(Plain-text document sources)
::::::::::

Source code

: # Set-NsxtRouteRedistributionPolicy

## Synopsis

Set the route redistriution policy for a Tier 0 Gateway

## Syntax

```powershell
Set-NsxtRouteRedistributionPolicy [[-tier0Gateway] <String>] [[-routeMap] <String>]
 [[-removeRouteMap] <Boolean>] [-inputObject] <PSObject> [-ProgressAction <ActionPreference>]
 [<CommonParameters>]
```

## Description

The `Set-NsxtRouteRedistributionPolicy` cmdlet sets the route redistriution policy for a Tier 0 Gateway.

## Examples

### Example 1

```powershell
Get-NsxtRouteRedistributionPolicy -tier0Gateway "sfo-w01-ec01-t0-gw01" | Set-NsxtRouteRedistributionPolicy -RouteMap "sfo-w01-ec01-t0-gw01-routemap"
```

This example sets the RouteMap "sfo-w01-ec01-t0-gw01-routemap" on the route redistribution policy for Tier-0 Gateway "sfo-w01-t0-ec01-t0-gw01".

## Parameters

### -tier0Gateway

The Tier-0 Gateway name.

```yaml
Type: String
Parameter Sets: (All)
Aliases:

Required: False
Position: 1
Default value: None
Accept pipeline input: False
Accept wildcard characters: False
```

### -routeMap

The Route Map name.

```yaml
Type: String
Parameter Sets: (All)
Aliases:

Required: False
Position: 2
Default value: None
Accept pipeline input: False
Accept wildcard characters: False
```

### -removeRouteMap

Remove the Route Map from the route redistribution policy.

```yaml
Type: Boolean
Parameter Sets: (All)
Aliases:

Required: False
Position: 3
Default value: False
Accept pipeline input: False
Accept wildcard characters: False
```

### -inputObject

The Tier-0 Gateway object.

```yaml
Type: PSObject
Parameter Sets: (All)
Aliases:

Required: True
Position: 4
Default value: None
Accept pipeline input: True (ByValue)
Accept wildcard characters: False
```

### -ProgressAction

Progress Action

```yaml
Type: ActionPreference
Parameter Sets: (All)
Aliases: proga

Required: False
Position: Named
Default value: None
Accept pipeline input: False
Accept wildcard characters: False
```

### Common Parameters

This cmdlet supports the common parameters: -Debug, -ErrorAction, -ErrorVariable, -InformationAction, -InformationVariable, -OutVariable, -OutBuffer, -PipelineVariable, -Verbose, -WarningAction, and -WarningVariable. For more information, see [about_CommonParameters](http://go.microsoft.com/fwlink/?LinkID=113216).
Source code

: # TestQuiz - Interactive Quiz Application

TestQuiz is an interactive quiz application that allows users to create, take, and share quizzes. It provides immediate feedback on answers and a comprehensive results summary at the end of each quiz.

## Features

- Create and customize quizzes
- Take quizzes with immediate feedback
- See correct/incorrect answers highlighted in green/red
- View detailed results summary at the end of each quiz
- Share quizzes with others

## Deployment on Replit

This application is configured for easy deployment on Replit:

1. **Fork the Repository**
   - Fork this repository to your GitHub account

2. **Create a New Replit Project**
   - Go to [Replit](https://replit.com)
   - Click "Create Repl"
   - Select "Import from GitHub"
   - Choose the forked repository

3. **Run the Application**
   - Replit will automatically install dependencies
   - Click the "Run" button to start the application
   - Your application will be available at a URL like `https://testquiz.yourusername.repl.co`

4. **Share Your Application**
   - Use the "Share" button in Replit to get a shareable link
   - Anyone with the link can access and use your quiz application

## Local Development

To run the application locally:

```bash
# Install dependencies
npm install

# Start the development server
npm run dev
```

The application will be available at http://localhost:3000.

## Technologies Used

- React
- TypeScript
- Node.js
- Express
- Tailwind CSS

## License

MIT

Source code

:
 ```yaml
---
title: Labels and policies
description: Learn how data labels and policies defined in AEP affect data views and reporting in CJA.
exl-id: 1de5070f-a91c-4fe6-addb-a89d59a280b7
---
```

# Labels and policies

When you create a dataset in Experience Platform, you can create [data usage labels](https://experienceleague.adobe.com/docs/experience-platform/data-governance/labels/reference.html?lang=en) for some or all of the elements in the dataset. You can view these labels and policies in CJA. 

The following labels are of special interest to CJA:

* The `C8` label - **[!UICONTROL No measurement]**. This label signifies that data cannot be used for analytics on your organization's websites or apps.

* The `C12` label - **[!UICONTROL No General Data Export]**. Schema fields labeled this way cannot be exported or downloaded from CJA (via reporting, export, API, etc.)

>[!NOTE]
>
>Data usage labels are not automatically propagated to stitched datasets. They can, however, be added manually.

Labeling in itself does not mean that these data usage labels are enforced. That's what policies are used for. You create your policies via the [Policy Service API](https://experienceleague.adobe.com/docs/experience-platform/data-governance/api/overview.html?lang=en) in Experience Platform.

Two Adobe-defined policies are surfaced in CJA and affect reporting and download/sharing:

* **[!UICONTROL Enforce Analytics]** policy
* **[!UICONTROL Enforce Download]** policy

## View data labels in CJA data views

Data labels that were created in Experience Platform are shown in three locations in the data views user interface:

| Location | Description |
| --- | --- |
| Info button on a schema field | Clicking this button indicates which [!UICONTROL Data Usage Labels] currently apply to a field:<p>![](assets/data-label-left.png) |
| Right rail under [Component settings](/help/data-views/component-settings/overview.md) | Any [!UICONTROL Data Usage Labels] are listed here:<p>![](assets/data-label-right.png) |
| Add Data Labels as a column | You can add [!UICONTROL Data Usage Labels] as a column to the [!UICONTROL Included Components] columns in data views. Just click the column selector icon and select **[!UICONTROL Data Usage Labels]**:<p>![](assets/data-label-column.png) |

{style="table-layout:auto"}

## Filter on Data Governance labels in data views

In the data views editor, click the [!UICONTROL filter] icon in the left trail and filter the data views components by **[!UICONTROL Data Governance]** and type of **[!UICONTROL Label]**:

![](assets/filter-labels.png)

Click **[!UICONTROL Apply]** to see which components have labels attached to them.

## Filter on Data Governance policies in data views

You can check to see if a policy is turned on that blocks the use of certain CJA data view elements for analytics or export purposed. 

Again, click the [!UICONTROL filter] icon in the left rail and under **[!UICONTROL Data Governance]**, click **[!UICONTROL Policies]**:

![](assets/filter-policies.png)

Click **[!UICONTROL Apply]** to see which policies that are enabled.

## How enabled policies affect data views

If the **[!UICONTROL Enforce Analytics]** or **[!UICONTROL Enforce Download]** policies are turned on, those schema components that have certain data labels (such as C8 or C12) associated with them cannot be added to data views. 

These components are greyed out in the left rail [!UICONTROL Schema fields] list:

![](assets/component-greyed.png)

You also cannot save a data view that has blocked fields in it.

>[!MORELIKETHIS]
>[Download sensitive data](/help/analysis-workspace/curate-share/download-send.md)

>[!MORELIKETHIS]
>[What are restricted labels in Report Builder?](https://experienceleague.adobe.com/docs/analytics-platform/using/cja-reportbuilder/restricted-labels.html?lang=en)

::::::::::

| INSTRUCTIONS TO FOLLOW |
Nothing in the data may differ; print all of it exactly as written.

| RESPONSE TO THIS EXERCISE |
Source code

: # Set-NsxtRouteRedistributionPolicy

## Synopsis

Set the route redistriution policy for a Tier 0 Gateway

## Syntax

```powershell
Set-NsxtRouteRedistributionPolicy [[-tier0Gateway] <String>] [[-routeMap] <String>]
 [[-removeRouteMap] <Boolean>] [-inputObject] <PSObject> [-ProgressAction <ActionPreference>]
 [<CommonParameters>]
```

## Description

The `Set-NsxtRouteRedistributionPolicy` cmdlet sets the route redistriution policy for a Tier 0 Gateway.

## Examples

### Example 1

```powershell
Get-NsxtRouteRedistributionPolicy -tier0Gateway "sfo-w01-ec01-t0-gw01" | Set-NsxtRouteRedistributionPolicy -RouteMap "sfo-w01-ec01-t0-gw01-routemap"
```

This example sets the RouteMap "sfo-w01-ec01-t0-gw01-routemap" on the route redistribution policy for Tier-0 Gateway "sfo-w01-t0-ec01-t0-gw01".

## Parameters

### -tier0Gateway

The Tier-0 Gateway name.

```yaml
Type: String
Parameter Sets: (All)
Aliases:

Required: False
Position: 1
Default value: None
Accept pipeline input: False
Accept wildcard characters: False
```

### -routeMap

The Route Map name.

```yaml
Type: String
Parameter Sets: (All)
Aliases:

Required: False
Position: 2
Default value: None
Accept pipeline input: False
Accept wildcard characters: False
```

### -removeRouteMap

Remove the Route Map from the route redistribution policy.

```yaml
Type: Boolean
Parameter Sets: (All)
Aliases:

Required: False
Position: 3
Default value: False
Accept pipeline input: False
Accept wildcard characters: False
```

### -inputObject

The Tier-0 Gateway object.

```yaml
Type: PSObject
Parameter Sets: (All)
Aliases:

Required: True
Position: 4
Default value: None
Accept pipeline input: True (ByValue)
Accept wildcard characters: False
```

### -ProgressAction

Progress Action

```yaml
Type: ActionPreference
Parameter Sets: (All)
Aliases: proga

Required: False
Position: Named
Default value: None
Accept pipeline input: False
Accept wildcard characters: False
```

### Common Parameters

This cmdlet supports the common parameters: -Debug, -ErrorAction, -ErrorVariable, -InformationAction, -InformationVariable, -OutVariable, -OutBuffer, -PipelineVariable, -Verbose, -WarningAction, and -WarningVariable. For more information, see [about_CommonParameters](http://go.microsoft.com/fwlink/?LinkID=113216).
Source code

: # TestQuiz - Interactive Quiz Application

TestQuiz is an interactive quiz application that allows users to create, take, and share quizzes. It provides immediate feedback on answers and a comprehensive results summary at the end of each quiz.

## Features

- Create and customize quizzes
- Take quizzes with immediate feedback
- See correct/incorrect answers highlighted in green/red
- View detailed results summary at the end of each quiz
- Share quizzes with others

## Deployment on Replit

This application is configured for easy deployment on Replit:

1. **Fork the Repository**
   - Fork this repository to your GitHub account

2. **Create a New Replit Project**
   - Go to [Replit](https://replit.com)
   - Click "Create Repl"
   - Select "Import from GitHub"
   - Choose the forked repository

3. **Run the Application**
   - Replit will automatically install dependencies
   - Click the "Run" button to start the application
   - Your application will be available at a URL like `https://testquiz.yourusername.repl.co`

4. **Share Your Application**
   - Use the "Share" button in Replit to get a shareable link
   - Anyone with the link can access and use your quiz application

## Local Development

To run the application locally:

```bash
# Install dependencies
npm install

# Start the development server
npm run dev
```

The application will be available at http://localhost:3000.

## Technologies Used

- React
- TypeScript
- Node.js
- Express
- Tailwind CSS

## License

MIT

Source code

:
 ```yaml
---
title: Labels and policies
description: Learn how data labels and policies defined in AEP affect data views and reporting in CJA.
exl-id: 1de5070f-a91c-4fe6-addb-a89d59a280b7
---
```

# Labels and policies

When you create a dataset in Experience Platform, you can create [data usage labels](https://experienceleague.adobe.com/docs/experience-platform/data-governance/labels/reference.html?lang=en) for some or all of the elements in the dataset. You can view these labels and policies in CJA. 

The following labels are of special interest to CJA:

* The `C8` label - **[!UICONTROL No measurement]**. This label signifies that data cannot be used for analytics on your organization's websites or apps.

* The `C12` label - **[!UICONTROL No General Data Export]**. Schema fields labeled this way cannot be exported or downloaded from CJA (via reporting, export, API, etc.)

>[!NOTE]
>
>Data usage labels are not automatically propagated to stitched datasets. They can, however, be added manually.

Labeling in itself does not mean that these data usage labels are enforced. That's what policies are used for. You create your policies via the [Policy Service API](https://experienceleague.adobe.com/docs/experience-platform/data-governance/api/overview.html?lang=en) in Experience Platform.

Two Adobe-defined policies are surfaced in CJA and affect reporting and download/sharing:

* **[!UICONTROL Enforce Analytics]** policy
* **[!UICONTROL Enforce Download]** policy

## View data labels in CJA data views

Data labels that were created in Experience Platform are shown in three locations in the data views user interface:

| Location | Description |
| --- | --- |
| Info button on a schema field | Clicking this button indicates which [!UICONTROL Data Usage Labels] currently apply to a field:<p>![](assets/data-label-left.png) |
| Right rail under [Component settings](/help/data-views/component-settings/overview.md) | Any [!UICONTROL Data Usage Labels] are listed here:<p>![](assets/data-label-right.png) |
| Add Data Labels as a column | You can add [!UICONTROL Data Usage Labels] as a column to the [!UICONTROL Included Components] columns in data views. Just click the column selector icon and select **[!UICONTROL Data Usage Labels]**:<p>![](assets/data-label-column.png) |

{style="table-layout:auto"}

## Filter on Data Governance labels in data views

In the data views editor, click the [!UICONTROL filter] icon in the left trail and filter the data views components by **[!UICONTROL Data Governance]** and type of **[!UICONTROL Label]**:

![](assets/filter-labels.png)

Click **[!UICONTROL Apply]** to see which components have labels attached to them.

## Filter on Data Governance policies in data views

You can check to see if a policy is turned on that blocks the use of certain CJA data view elements for analytics or export purposed. 

Again, click the [!UICONTROL filter] icon in the left rail and under **[!UICONTROL Data Governance]**, click **[!UICONTROL Policies]**:

![](assets/filter-policies.png)

Click **[!UICONTROL Apply]** to see which policies that are enabled.

## How enabled policies affect data views

If the **[!UICONTROL Enforce Analytics]** or **[!UICONTROL Enforce Download]** policies are turned on, those schema components that have certain data labels (such as C8 or C12) associated with them cannot be added to data views. 

These components are greyed out in the left rail [!UICONTROL Schema fields] list:

![](assets/component-greyed.png)

You also cannot save a data view that has blocked fields in it.

>[!MORELIKETHIS]
>[Download sensitive data](/help/analysis-workspace/curate-share/download-send.md)

>[!MORELIKETHIS]
>[What are restricted labels in Report Builder?](https://experienceleague.adobe.com/docs/analytics-platform/using/cja-reportbuilder/restricted-labels.html?lang=en)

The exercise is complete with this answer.